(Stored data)
──────────

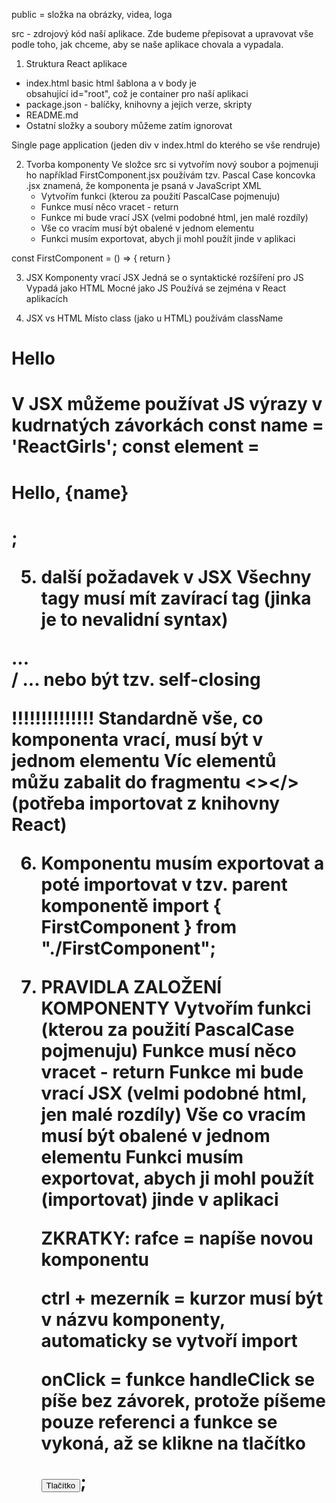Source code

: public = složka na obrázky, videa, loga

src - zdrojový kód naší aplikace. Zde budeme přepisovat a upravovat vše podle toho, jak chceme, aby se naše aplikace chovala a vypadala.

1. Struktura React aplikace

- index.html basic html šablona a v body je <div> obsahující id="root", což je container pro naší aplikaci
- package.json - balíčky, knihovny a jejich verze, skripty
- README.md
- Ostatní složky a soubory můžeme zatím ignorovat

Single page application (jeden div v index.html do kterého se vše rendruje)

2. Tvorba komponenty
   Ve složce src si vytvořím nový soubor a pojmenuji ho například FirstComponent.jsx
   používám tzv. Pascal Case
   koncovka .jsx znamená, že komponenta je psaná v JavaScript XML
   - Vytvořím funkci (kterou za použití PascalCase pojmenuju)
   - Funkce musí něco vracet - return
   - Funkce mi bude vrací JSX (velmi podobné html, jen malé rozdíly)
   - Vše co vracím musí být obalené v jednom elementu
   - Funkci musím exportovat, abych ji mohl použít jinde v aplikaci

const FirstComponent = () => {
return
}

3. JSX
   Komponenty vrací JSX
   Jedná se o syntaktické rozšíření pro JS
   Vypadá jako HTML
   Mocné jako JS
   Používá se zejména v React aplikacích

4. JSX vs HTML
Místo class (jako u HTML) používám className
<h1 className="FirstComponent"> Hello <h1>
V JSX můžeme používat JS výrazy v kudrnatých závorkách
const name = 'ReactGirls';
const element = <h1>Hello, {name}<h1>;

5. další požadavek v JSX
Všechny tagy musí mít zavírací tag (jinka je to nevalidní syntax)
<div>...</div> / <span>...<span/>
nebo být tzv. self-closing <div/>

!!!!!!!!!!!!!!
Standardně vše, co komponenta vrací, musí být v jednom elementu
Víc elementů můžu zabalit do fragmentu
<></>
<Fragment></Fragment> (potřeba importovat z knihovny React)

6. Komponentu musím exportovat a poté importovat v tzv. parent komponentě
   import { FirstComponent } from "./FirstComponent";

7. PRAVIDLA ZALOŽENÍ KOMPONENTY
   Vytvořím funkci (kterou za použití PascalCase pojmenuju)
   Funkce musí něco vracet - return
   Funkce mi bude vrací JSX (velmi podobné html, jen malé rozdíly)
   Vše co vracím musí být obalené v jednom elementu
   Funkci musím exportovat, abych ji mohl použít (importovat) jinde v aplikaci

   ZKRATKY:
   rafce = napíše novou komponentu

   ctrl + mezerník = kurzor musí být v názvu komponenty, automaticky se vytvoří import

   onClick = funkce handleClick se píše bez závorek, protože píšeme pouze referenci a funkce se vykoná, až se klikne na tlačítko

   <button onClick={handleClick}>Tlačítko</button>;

──────────

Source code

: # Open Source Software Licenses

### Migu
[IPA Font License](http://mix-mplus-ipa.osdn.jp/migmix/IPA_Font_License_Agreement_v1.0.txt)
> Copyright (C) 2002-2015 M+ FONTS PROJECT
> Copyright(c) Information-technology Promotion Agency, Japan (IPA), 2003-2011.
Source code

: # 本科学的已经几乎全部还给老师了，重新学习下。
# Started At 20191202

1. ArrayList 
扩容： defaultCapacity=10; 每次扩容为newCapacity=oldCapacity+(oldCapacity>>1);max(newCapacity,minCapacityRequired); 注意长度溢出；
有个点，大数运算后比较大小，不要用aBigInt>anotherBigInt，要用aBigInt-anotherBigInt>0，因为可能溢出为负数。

──────────

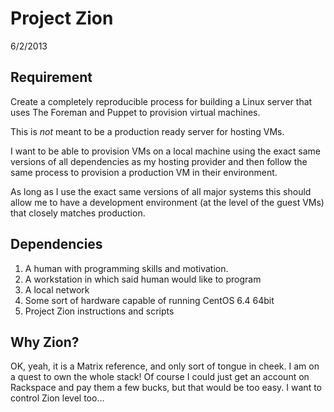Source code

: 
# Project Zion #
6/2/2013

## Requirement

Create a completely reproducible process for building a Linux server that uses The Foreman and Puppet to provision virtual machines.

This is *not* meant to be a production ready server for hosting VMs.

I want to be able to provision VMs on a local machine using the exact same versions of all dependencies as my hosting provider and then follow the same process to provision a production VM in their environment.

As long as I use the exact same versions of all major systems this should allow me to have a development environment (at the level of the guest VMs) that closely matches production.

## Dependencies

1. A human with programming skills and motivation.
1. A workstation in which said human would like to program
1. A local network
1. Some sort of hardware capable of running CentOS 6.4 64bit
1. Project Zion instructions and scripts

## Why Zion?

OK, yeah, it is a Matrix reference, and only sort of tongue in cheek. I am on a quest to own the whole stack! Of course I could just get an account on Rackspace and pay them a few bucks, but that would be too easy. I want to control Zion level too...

──────────

*Exercise requirements*
Your answer should be the exact lines above from the one with "1. Project Zion instructions and scripts" through the one with "OK, yeah, it", both included, and nothing besides.

*Exercise output*
1. Project Zion instructions and scripts

## Why Zion?

OK, yeah, it is a Matrix reference, and only sort of tongue in cheek. I am on a quest to own the whole stack! Of course I could just get an account on Rackspace and pay them a few bucks, but that would be too easy. I want to control Zion level too...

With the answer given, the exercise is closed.